If insurers can achieve combined ratios of less than 80% in personal property, homeowners should expect to see lower prices and possibly even rebates, the CEO of LowestRates.ca suggests.
“For consumers, if insurance companies are making money, then it means it is a competitive marketplace, it’s a healthy marketplace and it is a marketplace where insurers will compete for consumers’ business,” LowestRates.ca CEO Justin Thouin said in a recent interview. “Therefore, consumers can expect prices not to increase or potentially to go down.”
LowestRates.ca generates leads from prospective home and auto insurance clients for brokers and direct writers.
Intact Financial Corp. reported May 11 its combined ratio in home insurance was 77.4% during the three months ending March 31. Intact’s Q1 combined ratios in home insurance were 81.8% in 2020, 99.8% in 2019, 88.3% in 2018 and 92.8% in 2017.
“A combined operating ratio of 77.4% is exceptional,” said Thouin. “If combined operating ratios are at this level for other insurance companies, we expect to see reduced prices or potentially even one-off rebates due to COVID-related circumstances in a similar manner to what we have seen in the car insurance space.”
Typically a combined ratio of 95% is considered very good, added Thouin.
For its part, The Co-operators General Insurance Company reported April 29 its loss ratio in home insurance was 42% in Q1 2019, down from 46.5% in 2020 and 58.4% in 2019.
The industry-wide claims ratio was better in the latest quarter than in the previous four years, according to data from the federal Office of the Superintendent of Financial Institutions. In personal property, the claims ratio — for Canadian P&C insurers reporting their results to OSFI — was 46.03% in Q1 2021. For the same period in 2017, 2018, 2019 and 2020, the claims ratios in personal property were 59.01%, 57.91%, 62.62% and 49.74% respectively. That data is for 9.79 million policies in force, with net premiums written of $1.95 billion and 204,708 claims with total claims incurred (including adjustment expenses) of $1.253 billion.

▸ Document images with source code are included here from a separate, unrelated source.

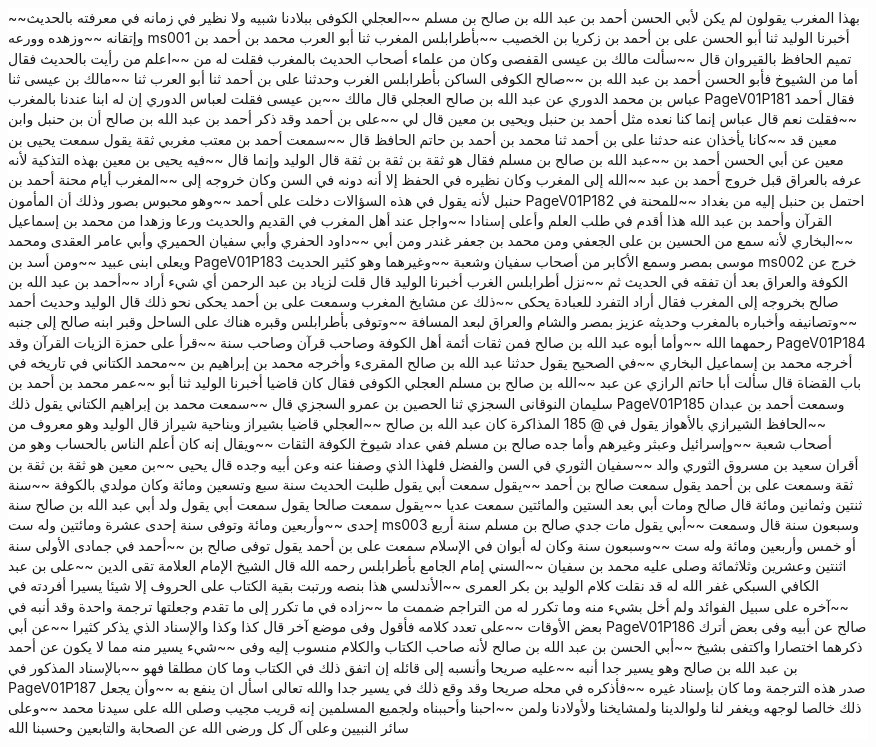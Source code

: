 ~~بهذا المغرب يقولون لم يكن لأبي الحسن أحمد بن عبد الله بن صالح بن مسلم
~~العجلي الكوفى ببلادنا شبيه ولا نظير في زمانه في معرفته بالحديث وإتقانه
~~وزهده وورعه ms001 أخبرنا الوليد ثنا أبو الحسن على بن أحمد بن زكريا بن الخصيب
~~بأطرابلس المغرب ثنا أبو العرب محمد بن أحمد بن تميم الحافظ بالقيروان قال
~~سألت مالك بن عيسى القفصى وكان من علماء أصحاب الحديث بالمغرب فقلت له من
~~اعلم من رأيت بالحديث فقال أما من الشيوخ فأبو الحسن أحمد بن عبد الله بن
~~صالح الكوفى الساكن بأطرابلس الغرب وحدثنا على بن أحمد ثنا أبو العرب ثنا
~~مالك بن عيسى ثنا عباس بن محمد الدوري عن عبد الله بن صالح العجلي قال مالك
~~بن عيسى فقلت لعباس الدوري إن له ابنا عندنا بالمغرب PageV01P181 فقال أحمد
~~فقلت نعم قال عباس إنما كنا نعده مثل أحمد بن حنبل ويحيى بن معين قال لي
~~على بن أحمد وقد ذكر أحمد بن عبد الله بن صالح أن بن حنبل وابن معين قد
~~كانا يأخذان عنه حدثنا على بن أحمد ثنا محمد بن أحمد بن حاتم الحافظ قال
~~سمعت أحمد بن معتب مغربي ثقة يقول سمعت يحيى بن معين عن أبي الحسن أحمد بن
~~عبد الله بن صالح بن مسلم فقال هو ثقة بن ثقة بن ثقة قال الوليد وإنما قال
~~فيه يحيى بن معين بهذه التذكية لأنه عرفه بالعراق قبل خروج أحمد بن عبد
~~الله إلى المغرب وكان نظيره في الحفظ إلا أنه دونه في السن وكان خروجه إلى
~~المغرب أيام محنة أحمد بن حنبل لأنه يقول في هذه السؤالات دخلت على أحمد
~~وهو محبوس بصور وذلك أن المأمون PageV01P182 احتمل بن حنبل إليه من بغداد
~~للمحنة في القرآن وأحمد بن عبد الله هذا أقدم في طلب العلم وأعلى إسنادا
~~واجل عند أهل المغرب في القديم والحديث ورعا وزهدا من محمد بن إسماعيل
~~البخاري لأنه سمع من الحسين بن على الجعفي ومن محمد بن جعفر غندر ومن أبي
~~داود الحفري وأبي سفيان الحميري وأبي عامر العقدى ومحمد ويعلى ابنى عبيد
~~ومن أسد بن PageV01P183 موسى بمصر وسمع الأكابر من أصحاب سفيان وشعبة
~~وغيرهما وهو كثير الحديث ms002 خرج عن الكوفة والعراق بعد أن تفقه في الحديث ثم
~~نزل أطرابلس الغرب أخبرنا الوليد قال قلت لزياد بن عبد الرحمن أي شيء أراد
~~أحمد بن عبد الله بن صالح بخروجه إلى المغرب فقال أراد التفرد للعبادة يحكى
~~ذلك عن مشايخ المغرب وسمعت على بن أحمد يحكى نحو ذلك قال الوليد وحديث أحمد
~~وتصانيفه وأخباره بالمغرب وحديثه عزيز بمصر والشام والعراق لبعد المسافة
~~وتوفى بأطرابلس وقبره هناك على الساحل وقبر ابنه صالح إلى جنبه رحمهما الله
~~وأما أبوه عبد الله بن صالح فمن ثقات أئمة أهل الكوفة وصاحب قرآن وصاحب سنة
~~قرأ على حمزة الزيات القرآن وقد PageV01P184 أخرجه محمد بن إسماعيل البخاري
~~في الصحيح يقول حدثنا عبد الله بن صالح المقرىء وأخرجه محمد بن إبراهيم بن
~~محمد الكتاني في تاريخه في باب القضاة قال سألت أبا حاتم الرازي عن عبد
~~الله بن صالح بن مسلم العجلي الكوفى فقال كان قاضيا أخبرنا الوليد ثنا أبو
~~عمر محمد بن أحمد بن سليمان النوقانى السجزي ثنا الحصين بن عمرو السجزي قال
~~سمعت محمد بن إبراهيم الكتاني يقول ذلك PageV01P185 وسمعت أحمد بن عبدان
~~الحافظ الشيرازي بالأهواز يقول في @ 185 المذاكرة كان عبد الله بن صالح
~~العجلي قاضيا بشيراز وبناحية شيراز قال الوليد وهو معروف من أصحاب شعبة
~~وإسرائيل وعبثر وغيرهم وأما جده صالح بن مسلم ففي عداد شيوخ الكوفة الثقات
~~ويقال إنه كان أعلم الناس بالحساب وهو من أقران سعيد بن مسروق الثوري والد
~~سفيان الثوري في السن والفضل فلهذا الذي وصفنا عنه وعن أبيه وجده قال يحيى
~~بن معين هو ثقة بن ثقة بن ثقة وسمعت على بن أحمد يقول سمعت صالح بن أحمد
~~يقول سمعت أبي يقول طلبت الحديث سنة سبع وتسعين ومائة وكان مولدي بالكوفة
~~سنة ثنتين وثمانين ومائة قال صالح ومات أبي بعد الستين والمائتين سمعت عديا
~~يقول سمعت صالحا يقول سمعت أبي يقول ولد أبي عبد الله بن صالح سنة إحدى
~~وأربعين ومائة وتوفى سنة إحدى عشرة ومائتين وله ست ms003 وسبعون سنة قال وسمعت
~~أبي يقول مات جدي صالح بن مسلم سنة أربع أو خمس وأربعين ومائة وله ست
~~وسبعون سنة وكان له أبوان في الإسلام سمعت على بن أحمد يقول توفى صالح بن
~~أحمد في جمادى الأولى سنة اثنتين وعشرين وثلاثمائة وصلى عليه محمد بن سفيان
~~السني إمام الجامع بأطرابلس رحمه الله قال الشيخ الإمام العلامة تقى الدين
~~على بن عبد الكافي السبكي غفر الله له قد نقلت كلام الوليد بن بكر العمرى
~~الأندلسي هذا بنصه ورتبت بقية الكتاب على الحروف إلا شيئا يسيرا أفردته في
~~آخره على سبيل الفوائد ولم أخل بشيء منه وما تكرر له من التراجم ضممت ما
~~زاده في ما تكرر إلى ما تقدم وجعلتها ترجمة واحدة وقد أنبه في بعض الأوقات
~~على تعدد كلامه فأقول وفى موضع آخر قال كذا وكذا والإسناد الذي يذكر كثيرا
~~عن أبي PageV01P186 صالح عن أبيه وفى بعض أترك ذكرهما اختصارا واكتفى بشيخ
~~أبي الحسن بن عبد الله بن صالح لأنه صاحب الكتاب والكلام منسوب إليه وفى
~~شيء يسير منه مما لا يكون عن أحمد بن عبد الله بن صالح وهو يسير جدا أنبه
~~عليه صريحا وأنسبه إلى قائله إن اتفق ذلك في الكتاب وما كان مطلقا فهو
~~بالإسناد المذكور في PageV01P187 صدر هذه الترجمة وما كان بإسناد غيره
~~فأذكره في محله صريحا وقد وقع ذلك في يسير جدا والله تعالى اسأل ان ينفع به
~~وأن يجعل ذلك خالصا لوجهه ويغفر لنا ولوالدينا ولمشايخنا ولأولادنا ولمن
~~احبنا وأحببناه ولجميع المسلمين إنه قريب مجيب وصلى الله على سيدنا محمد
~~وعلى سائر النبيين وعلى آل كل ورضى الله عن الصحابة والتابعين وحسبنا الله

“COVID is definitely having an impact on this,” Thouin said of the improvement in home insurance claims numbers in the latest quarter.
“We received a lot of questions during COVID [about whether] home insurance prices would increase significantly because people were spending so much more time at home and therefore there is more opportunity for things to go wrong. But actually, what happens with home insurance is that prices tend to go up and claims typically happen more when people are not at home.”
Fires, burst pipes and water damage “tend to be more catastrophic when someone is not at home frequently to catch it early, to make sure it does not happen in the first place,” Thouin told Canadain Underwriter.
Consumers can expect insurers to compete for their business not only on price but also on convenience, online service and innovation, Thouin predicts.
“Any time insurance companies can make money they are going to look not only to sharpen their pencil on price but also to improve product.”